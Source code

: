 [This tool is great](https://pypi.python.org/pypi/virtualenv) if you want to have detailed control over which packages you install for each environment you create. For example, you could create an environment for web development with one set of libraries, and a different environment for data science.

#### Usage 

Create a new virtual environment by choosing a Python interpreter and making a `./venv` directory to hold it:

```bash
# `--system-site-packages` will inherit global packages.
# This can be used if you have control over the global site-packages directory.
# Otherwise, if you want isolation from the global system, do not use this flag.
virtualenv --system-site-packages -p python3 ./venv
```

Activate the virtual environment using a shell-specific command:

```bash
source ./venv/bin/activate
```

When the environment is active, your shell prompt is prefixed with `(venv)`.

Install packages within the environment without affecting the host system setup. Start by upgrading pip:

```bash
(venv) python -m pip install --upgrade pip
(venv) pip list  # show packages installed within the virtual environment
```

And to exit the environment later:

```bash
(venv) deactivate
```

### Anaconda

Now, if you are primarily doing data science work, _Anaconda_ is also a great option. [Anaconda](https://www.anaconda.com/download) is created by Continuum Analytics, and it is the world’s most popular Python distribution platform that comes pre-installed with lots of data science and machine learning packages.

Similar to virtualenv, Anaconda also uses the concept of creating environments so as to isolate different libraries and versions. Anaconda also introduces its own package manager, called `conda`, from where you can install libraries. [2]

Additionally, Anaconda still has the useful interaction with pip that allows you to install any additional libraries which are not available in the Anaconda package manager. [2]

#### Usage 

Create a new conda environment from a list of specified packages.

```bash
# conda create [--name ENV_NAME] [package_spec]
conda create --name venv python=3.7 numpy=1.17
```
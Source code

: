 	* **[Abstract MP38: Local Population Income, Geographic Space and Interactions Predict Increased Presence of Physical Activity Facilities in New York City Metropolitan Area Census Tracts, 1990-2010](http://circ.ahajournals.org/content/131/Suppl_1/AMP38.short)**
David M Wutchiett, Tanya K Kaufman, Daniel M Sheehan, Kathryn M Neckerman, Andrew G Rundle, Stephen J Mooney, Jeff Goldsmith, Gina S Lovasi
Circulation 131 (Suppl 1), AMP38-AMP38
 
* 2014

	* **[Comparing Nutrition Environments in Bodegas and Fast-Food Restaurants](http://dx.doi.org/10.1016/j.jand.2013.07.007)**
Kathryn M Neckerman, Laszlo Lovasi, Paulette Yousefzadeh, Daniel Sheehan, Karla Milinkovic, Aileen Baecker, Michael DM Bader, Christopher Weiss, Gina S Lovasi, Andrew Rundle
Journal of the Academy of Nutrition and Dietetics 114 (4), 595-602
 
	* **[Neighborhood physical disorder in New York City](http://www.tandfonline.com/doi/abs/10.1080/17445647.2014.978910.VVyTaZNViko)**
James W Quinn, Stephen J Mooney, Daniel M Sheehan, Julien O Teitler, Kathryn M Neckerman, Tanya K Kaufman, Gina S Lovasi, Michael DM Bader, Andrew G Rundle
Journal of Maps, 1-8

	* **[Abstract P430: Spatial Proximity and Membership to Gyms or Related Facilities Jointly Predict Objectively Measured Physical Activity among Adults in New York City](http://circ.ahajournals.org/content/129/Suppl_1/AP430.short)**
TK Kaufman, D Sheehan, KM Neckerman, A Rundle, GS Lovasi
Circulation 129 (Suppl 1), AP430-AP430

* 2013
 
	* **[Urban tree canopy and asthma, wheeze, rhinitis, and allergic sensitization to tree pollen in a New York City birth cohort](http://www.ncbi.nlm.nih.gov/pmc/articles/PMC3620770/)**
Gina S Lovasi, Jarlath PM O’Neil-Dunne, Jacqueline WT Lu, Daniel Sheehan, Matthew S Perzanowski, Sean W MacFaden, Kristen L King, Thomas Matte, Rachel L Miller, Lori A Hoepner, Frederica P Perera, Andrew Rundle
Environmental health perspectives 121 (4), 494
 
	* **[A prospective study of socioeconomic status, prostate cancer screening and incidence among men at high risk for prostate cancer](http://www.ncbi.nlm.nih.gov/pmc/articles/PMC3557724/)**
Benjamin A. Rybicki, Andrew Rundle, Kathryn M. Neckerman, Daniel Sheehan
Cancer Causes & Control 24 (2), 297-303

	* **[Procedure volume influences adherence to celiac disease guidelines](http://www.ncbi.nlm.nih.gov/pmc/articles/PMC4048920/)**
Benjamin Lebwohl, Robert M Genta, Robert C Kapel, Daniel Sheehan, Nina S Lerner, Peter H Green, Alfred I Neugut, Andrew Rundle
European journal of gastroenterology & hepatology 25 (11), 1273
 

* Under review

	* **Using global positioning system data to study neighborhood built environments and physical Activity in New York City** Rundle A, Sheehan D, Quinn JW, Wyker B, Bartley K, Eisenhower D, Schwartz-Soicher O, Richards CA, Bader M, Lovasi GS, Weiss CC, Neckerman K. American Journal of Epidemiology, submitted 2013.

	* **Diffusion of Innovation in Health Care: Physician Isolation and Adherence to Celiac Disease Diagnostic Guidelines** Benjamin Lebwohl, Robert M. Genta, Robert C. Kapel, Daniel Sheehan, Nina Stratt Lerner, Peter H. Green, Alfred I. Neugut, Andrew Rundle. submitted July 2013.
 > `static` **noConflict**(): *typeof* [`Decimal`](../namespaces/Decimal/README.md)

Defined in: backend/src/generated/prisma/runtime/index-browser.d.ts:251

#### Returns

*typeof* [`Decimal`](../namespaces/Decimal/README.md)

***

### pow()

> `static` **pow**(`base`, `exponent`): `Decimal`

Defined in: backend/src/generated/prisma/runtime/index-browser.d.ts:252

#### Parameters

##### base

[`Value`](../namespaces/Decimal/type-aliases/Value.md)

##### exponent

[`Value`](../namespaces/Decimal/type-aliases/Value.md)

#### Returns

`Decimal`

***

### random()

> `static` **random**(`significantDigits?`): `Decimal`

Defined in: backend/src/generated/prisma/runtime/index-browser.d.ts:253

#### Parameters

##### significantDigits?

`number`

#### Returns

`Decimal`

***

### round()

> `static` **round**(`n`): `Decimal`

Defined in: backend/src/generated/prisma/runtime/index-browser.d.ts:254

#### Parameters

### Task to complete
Only one stretch of the data above is needed. Restate it word for word, from the line containing "Create a new virtual" through the line containing "Now, if you", both ends included.

### Your response
Create a new virtual environment by choosing a Python interpreter and making a `./venv` directory to hold it:

```bash
# `--system-site-packages` will inherit global packages.
# This can be used if you have control over the global site-packages directory.
# Otherwise, if you want isolation from the global system, do not use this flag.
virtualenv --system-site-packages -p python3 ./venv
```

Activate the virtual environment using a shell-specific command:

```bash
source ./venv/bin/activate
```

When the environment is active, your shell prompt is prefixed with `(venv)`.

Install packages within the environment without affecting the host system setup. Start by upgrading pip:

```bash
(venv) python -m pip install --upgrade pip
(venv) pip list  # show packages installed within the virtual environment
```

And to exit the environment later:

```bash
(venv) deactivate
```

### Anaconda

Now, if you are primarily doing data science work, _Anaconda_ is also a great option. [Anaconda](https://www.anaconda.com/download) is created by Continuum Analytics, and it is the world’s most popular Python distribution platform that comes pre-installed with lots of data science and machine learning packages.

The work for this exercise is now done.